ENTRIES PROVIDED =
*-*-*

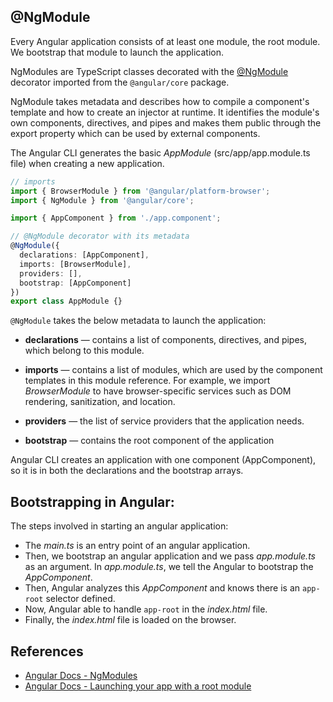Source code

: ## @NgModule

Every Angular application consists of at least one module, the root module. We bootstrap that module to launch the application.

NgModules are TypeScript classes decorated with the [@NgModule](https://angular.io/api/forms/NgModel) decorator imported from the `@angular/core` package.

NgModule takes metadata and describes how to compile a component's template and how to create an injector at runtime. It identifies the module's own components, directives, and pipes and makes them public through the export property which can be used by external components.

The Angular CLI generates the basic *AppModule* (src/app/app.module.ts file) when creating a new application.

```typescript
// imports
import { BrowserModule } from '@angular/platform-browser';
import { NgModule } from '@angular/core';

import { AppComponent } from './app.component';

// @NgModule decorator with its metadata
@NgModule({
  declarations: [AppComponent],
  imports: [BrowserModule],
  providers: [],
  bootstrap: [AppComponent]
})
export class AppModule {}
```

`@NgModule` takes the below metadata to launch the application:

* **declarations** —  contains a list of components, directives, and pipes, which belong to this module. 

* **imports** —  contains a list of modules, which are used by the component templates in this module reference.  For example, we import *BrowserModule* to have browser-specific services such as DOM rendering, sanitization, and location. 

* **providers** — the list of service providers that the application needs.

* **bootstrap** — contains the root component of the application

Angular CLI creates an application with one component (AppComponent), so it is in both the declarations and the bootstrap arrays.

## Bootstrapping in Angular:

The steps involved in starting an angular application:

* The *main.ts* is an entry point of an angular application.
* Then, we bootstrap an angular application and we pass *app.module.ts* as an argument. In *app.module.ts*, we tell the Angular to bootstrap the *AppComponent*.
* Then, Angular analyzes this *AppComponent* and knows there is an `app-root` selector defined.
* Now, Angular able to handle `app-root` in the *index.html* file.
* Finally, the *index.html* file is loaded on the browser.

## References

* [Angular Docs - NgModules](https://angular.io/guide/ngmodules)
* [Angular Docs - Launching your app with a root module](https://angular.io/guide/bootstrapping)
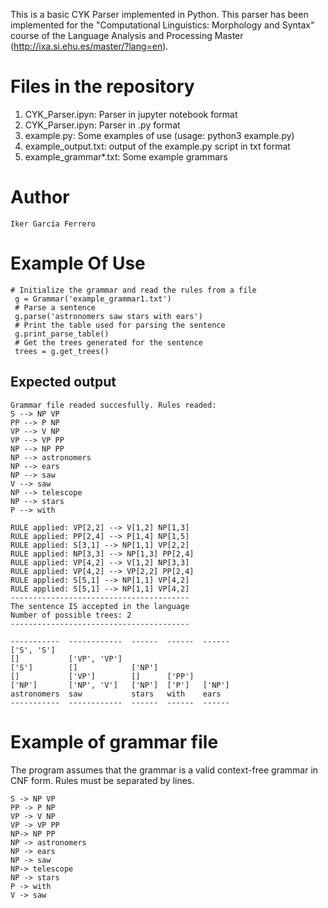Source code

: This is a basic CYK Parser implemented in Python. This parser has been implemented for the "Computational Linguistics: Morphology and Syntax" course of the Language Analysis and Processing Master (http://ixa.si.ehu.es/master/?lang=en).

# Files in the repository

1. CYK_Parser.ipyn: Parser in jupyter notebook format
2. CYK_Parser.ipyn: Parser in .py format
3. example.py: Some examples of use (usage: python3 example.py)
4. example_output.txt: output of the example.py script in txt format
5. example_grammar*.txt: Some example grammars


# Author
```
Iker García Ferrero
```
# Example Of Use
 
```
# Initialize the grammar and read the rules from a file
 g = Grammar('example_grammar1.txt')
 # Parse a sentence
 g.parse('astronomers saw stars with ears')
 # Print the table used for parsing the sentence
 g.print_parse_table()
 # Get the trees generated for the sentence
 trees = g.get_trees()
```

 ## Expected output

 
```
Grammar file readed succesfully. Rules readed:
S --> NP VP
PP --> P NP
VP --> V NP
VP --> VP PP
NP --> NP PP
NP --> astronomers
NP --> ears
NP --> saw
V --> saw
NP --> telescope
NP --> stars
P --> with

RULE applied: VP[2,2] --> V[1,2] NP[1,3]
RULE applied: PP[2,4] --> P[1,4] NP[1,5]
RULE applied: S[3,1] --> NP[1,1] VP[2,2]
RULE applied: NP[3,3] --> NP[1,3] PP[2,4]
RULE applied: VP[4,2] --> V[1,2] NP[3,3]
RULE applied: VP[4,2] --> VP[2,2] PP[2,4]
RULE applied: S[5,1] --> NP[1,1] VP[4,2]
RULE applied: S[5,1] --> NP[1,1] VP[4,2]
----------------------------------------
The sentence IS accepted in the language
Number of possible trees: 2
----------------------------------------

-----------  ------------  ------  ------  ------
['S', 'S']
[]           ['VP', 'VP']
['S']        []            ['NP']
[]           ['VP']        []      ['PP']
['NP']       ['NP', 'V']   ['NP']  ['P']   ['NP']
astronomers  saw           stars   with    ears
-----------  ------------  ------  ------  ------
```


# Example of grammar file
The program assumes that the grammar is a valid context-free grammar in CNF form. Rules must be separated by lines. 
```
S -> NP VP
PP -> P NP
VP -> V NP
VP -> VP PP
NP-> NP PP
NP -> astronomers
NP -> ears
NP -> saw
NP-> telescope
NP -> stars
P -> with
V -> saw
```





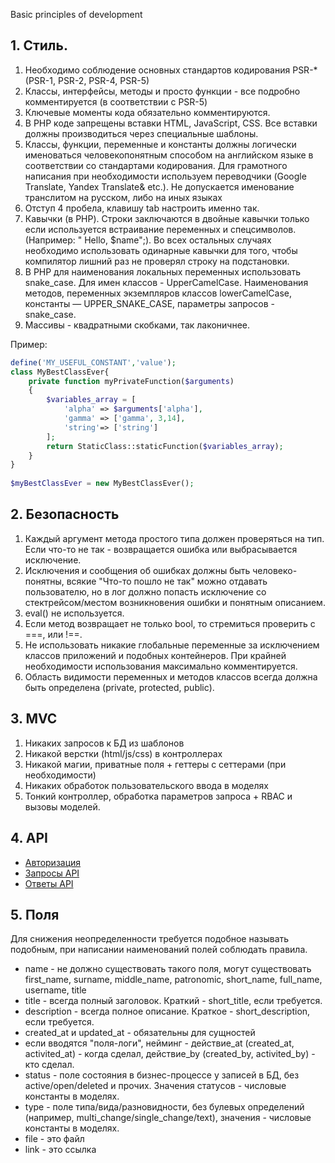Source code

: Basic principles of development

## 1. Стиль.

1. Необходимо соблюдение основных стандартов кодирования PSR-*(PSR-1, PSR-2, PSR-4, PSR-5)
2. Классы, интерфейсы, методы и просто функции - все подробно комментируется (в соответствии с PSR-5)
3. Ключевые моменты кода обязательно комментируются.
4. В PHP коде запрещены вставки HTML, JavaScript, CSS. Все вставки должны производиться через специальные шаблоны.
5. Классы, функции, переменные и константы должны логически именоваться человекопонятным способом на английском языке в соответствии со стандартами кодирования. Для грамотного написания при необходимости используем переводчики (Google Translate, Yandex Translate& etc.). Не допускается именование транслитом на русском, либо на иных языках
6. Отступ 4 пробела, клавишу tab настроить именно так.
7. Кавычки (в PHP). Строки заключаются в двойные кавычки только если используется встраивание переменных и спецсимволов. (Например: " Hello, $name";). Во всех остальных случаях необходимо использовать одинарные кавычки для того, чтобы компилятор лишний раз не проверял строку на подстановки.
8. В PHP для наименования локальных переменных использовать snake_case. Для имен классов -  UpperCamelCase. Наименования методов, переменных экземпляров классов lowerCamelCase, константы — UPPER_SNAKE_CASE, параметры запросов - snake_case.
9. Массивы - квадратными скобками, так лаконичнее.

Пример:
```php
define('MY_USEFUL_CONSTANT','value');
class MyBestClassEver{
    private function myPrivateFunction($arguments)
    {
        $variables_array = [
            'alpha' => $arguments['alpha'],
            'gamma' => ['gamma', 3,14],
            'string'=> ['string']
        ];
        return StaticClass::staticFunction($variables_array);
    }
}
  
$myBestClassEver = new MyBestClassEver();
```

## 2. Безопасность
1. Каждый аргумент метода простого типа должен проверяться на тип. Если что-то не так - возвращается ошибка или выбрасывается исключение.
2. Исключения и сообщения об ошибках должны быть человеко-понятны, всякие "Что-то пошло не так" можно отдавать пользователю, но в лог должно попасть исключение со стектрейсом/местом возникновения ошибки и понятным описанием.
3. eval() не используется.
4. Если метод возвращает не только bool, то стремиться проверить с ===, или !==.
5. Не использовать никакие глобальные переменные за исключением классов приложений и подобных контейнеров. При крайней необходимости использования максимально комментируется.
6. Область видимости переменных и методов классов всегда должна быть определена (private, protected, public).

## 3. MVC
1. Никаких запросов к БД из шаблонов
2. Никакой верстки (html/js/css) в контроллерах
3. Никакой магии, приватные поля + геттеры с сеттерами (при необходимости)
4. Никаких обработок пользовательского ввода в моделях
5. Тонкий контроллер, обработка параметров запроса + RBAC и вызовы моделей.

## 4. API 
- [Авторизация](api/auth.md)
- [Запросы API](api/request.md)
- [Ответы API](api/response.md)

## 5. Поля
Для снижения неопределенности требуется подобное называть подобным, при написании наименований полей соблюдать правила.
- name - не должно существовать такого поля, могут существовать first_name, surname, middle_name, patronomic, short_name, full_name, username, title
- title - всегда полный заголовок. Краткий - short_title, если требуется.
- description - всегда полное описание. Краткое - short_description, если требуется.
- created_at и updated_at - обязательны для сущностей
- если вводятся "поля-логи", нейминг - действие_at (created_at, activited_at) - когда сделал, действие_by (created_by, activited_by) - кто сделал.
- status - поле состояния в бизнес-процессе у записей в БД, без active/open/deleted и прочих. Значения статусов - числовые константы в моделях.
- type - поле типа/вида/разновидности, без булевых определений (например, multi_change/single_change/text), значения - числовые константы в моделях.
- file - это файл
- link - это ссылка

*-*-*

Every line above should be duplicated exactly; the pictures are to be left out.

COMPLETED TASK =
Source code

: ## @NgModule

Every Angular application consists of at least one module, the root module. We bootstrap that module to launch the application.

NgModules are TypeScript classes decorated with the [@NgModule](https://angular.io/api/forms/NgModel) decorator imported from the `@angular/core` package.

NgModule takes metadata and describes how to compile a component's template and how to create an injector at runtime. It identifies the module's own components, directives, and pipes and makes them public through the export property which can be used by external components.

The Angular CLI generates the basic *AppModule* (src/app/app.module.ts file) when creating a new application.

```typescript
// imports
import { BrowserModule } from '@angular/platform-browser';
import { NgModule } from '@angular/core';

import { AppComponent } from './app.component';

// @NgModule decorator with its metadata
@NgModule({
  declarations: [AppComponent],
  imports: [BrowserModule],
  providers: [],
  bootstrap: [AppComponent]
})
export class AppModule {}
```

`@NgModule` takes the below metadata to launch the application:

* **declarations** —  contains a list of components, directives, and pipes, which belong to this module. 

* **imports** —  contains a list of modules, which are used by the component templates in this module reference.  For example, we import *BrowserModule* to have browser-specific services such as DOM rendering, sanitization, and location. 

* **providers** — the list of service providers that the application needs.

* **bootstrap** — contains the root component of the application

Angular CLI creates an application with one component (AppComponent), so it is in both the declarations and the bootstrap arrays.

## Bootstrapping in Angular:

The steps involved in starting an angular application:

* The *main.ts* is an entry point of an angular application.
* Then, we bootstrap an angular application and we pass *app.module.ts* as an argument. In *app.module.ts*, we tell the Angular to bootstrap the *AppComponent*.
* Then, Angular analyzes this *AppComponent* and knows there is an `app-root` selector defined.
* Now, Angular able to handle `app-root` in the *index.html* file.
* Finally, the *index.html* file is loaded on the browser.

## References

* [Angular Docs - NgModules](https://angular.io/guide/ngmodules)
* [Angular Docs - Launching your app with a root module](https://angular.io/guide/bootstrapping)
Source code

: This is a basic CYK Parser implemented in Python. This parser has been implemented for the "Computational Linguistics: Morphology and Syntax" course of the Language Analysis and Processing Master (http://ixa.si.ehu.es/master/?lang=en).

# Files in the repository

1. CYK_Parser.ipyn: Parser in jupyter notebook format
2. CYK_Parser.ipyn: Parser in .py format
3. example.py: Some examples of use (usage: python3 example.py)
4. example_output.txt: output of the example.py script in txt format
5. example_grammar*.txt: Some example grammars


# Author
```
Iker García Ferrero
```
# Example Of Use
 
```
# Initialize the grammar and read the rules from a file
 g = Grammar('example_grammar1.txt')
 # Parse a sentence
 g.parse('astronomers saw stars with ears')
 # Print the table used for parsing the sentence
 g.print_parse_table()
 # Get the trees generated for the sentence
 trees = g.get_trees()
```

 ## Expected output

 
```
Grammar file readed succesfully. Rules readed:
S --> NP VP
PP --> P NP
VP --> V NP
VP --> VP PP
NP --> NP PP
NP --> astronomers
NP --> ears
NP --> saw
V --> saw
NP --> telescope
NP --> stars
P --> with

RULE applied: VP[2,2] --> V[1,2] NP[1,3]
RULE applied: PP[2,4] --> P[1,4] NP[1,5]
RULE applied: S[3,1] --> NP[1,1] VP[2,2]
RULE applied: NP[3,3] --> NP[1,3] PP[2,4]
RULE applied: VP[4,2] --> V[1,2] NP[3,3]
RULE applied: VP[4,2] --> VP[2,2] PP[2,4]
RULE applied: S[5,1] --> NP[1,1] VP[4,2]
RULE applied: S[5,1] --> NP[1,1] VP[4,2]
----------------------------------------
The sentence IS accepted in the language
Number of possible trees: 2
----------------------------------------

-----------  ------------  ------  ------  ------
['S', 'S']
[]           ['VP', 'VP']
['S']        []            ['NP']
[]           ['VP']        []      ['PP']
['NP']       ['NP', 'V']   ['NP']  ['P']   ['NP']
astronomers  saw           stars   with    ears
-----------  ------------  ------  ------  ------
```


# Example of grammar file
The program assumes that the grammar is a valid context-free grammar in CNF form. Rules must be separated by lines. 
```
S -> NP VP
PP -> P NP
VP -> V NP
VP -> VP PP
NP-> NP PP
NP -> astronomers
NP -> ears
NP -> saw
NP-> telescope
NP -> stars
P -> with
V -> saw
```





Source code

: Basic principles of development

## 1. Стиль.

1. Необходимо соблюдение основных стандартов кодирования PSR-*(PSR-1, PSR-2, PSR-4, PSR-5)
2. Классы, интерфейсы, методы и просто функции - все подробно комментируется (в соответствии с PSR-5)
3. Ключевые моменты кода обязательно комментируются.
4. В PHP коде запрещены вставки HTML, JavaScript, CSS. Все вставки должны производиться через специальные шаблоны.
5. Классы, функции, переменные и константы должны логически именоваться человекопонятным способом на английском языке в соответствии со стандартами кодирования. Для грамотного написания при необходимости используем переводчики (Google Translate, Yandex Translate& etc.). Не допускается именование транслитом на русском, либо на иных языках
6. Отступ 4 пробела, клавишу tab настроить именно так.
7. Кавычки (в PHP). Строки заключаются в двойные кавычки только если используется встраивание переменных и спецсимволов. (Например: " Hello, $name";). Во всех остальных случаях необходимо использовать одинарные кавычки для того, чтобы компилятор лишний раз не проверял строку на подстановки.
8. В PHP для наименования локальных переменных использовать snake_case. Для имен классов -  UpperCamelCase. Наименования методов, переменных экземпляров классов lowerCamelCase, константы — UPPER_SNAKE_CASE, параметры запросов - snake_case.
9. Массивы - квадратными скобками, так лаконичнее.

Пример:
```php
define('MY_USEFUL_CONSTANT','value');
class MyBestClassEver{
    private function myPrivateFunction($arguments)
    {
        $variables_array = [
            'alpha' => $arguments['alpha'],
            'gamma' => ['gamma', 3,14],
            'string'=> ['string']
        ];
        return StaticClass::staticFunction($variables_array);
    }
}
  
$myBestClassEver = new MyBestClassEver();
```

## 2. Безопасность
1. Каждый аргумент метода простого типа должен проверяться на тип. Если что-то не так - возвращается ошибка или выбрасывается исключение.
2. Исключения и сообщения об ошибках должны быть человеко-понятны, всякие "Что-то пошло не так" можно отдавать пользователю, но в лог должно попасть исключение со стектрейсом/местом возникновения ошибки и понятным описанием.
3. eval() не используется.
4. Если метод возвращает не только bool, то стремиться проверить с ===, или !==.
5. Не использовать никакие глобальные переменные за исключением классов приложений и подобных контейнеров. При крайней необходимости использования максимально комментируется.
6. Область видимости переменных и методов классов всегда должна быть определена (private, protected, public).

## 3. MVC
1. Никаких запросов к БД из шаблонов
2. Никакой верстки (html/js/css) в контроллерах
3. Никакой магии, приватные поля + геттеры с сеттерами (при необходимости)
4. Никаких обработок пользовательского ввода в моделях
5. Тонкий контроллер, обработка параметров запроса + RBAC и вызовы моделей.

## 4. API 
- [Авторизация](api/auth.md)
- [Запросы API](api/request.md)
- [Ответы API](api/response.md)

## 5. Поля
Для снижения неопределенности требуется подобное называть подобным, при написании наименований полей соблюдать правила.
- name - не должно существовать такого поля, могут существовать first_name, surname, middle_name, patronomic, short_name, full_name, username, title
- title - всегда полный заголовок. Краткий - short_title, если требуется.
- description - всегда полное описание. Краткое - short_description, если требуется.
- created_at и updated_at - обязательны для сущностей
- если вводятся "поля-логи", нейминг - действие_at (created_at, activited_at) - когда сделал, действие_by (created_by, activited_by) - кто сделал.
- status - поле состояния в бизнес-процессе у записей в БД, без active/open/deleted и прочих. Значения статусов - числовые константы в моделях.
- type - поле типа/вида/разновидности, без булевых определений (например, multi_change/single_change/text), значения - числовые константы в моделях.
- file - это файл
- link - это ссылка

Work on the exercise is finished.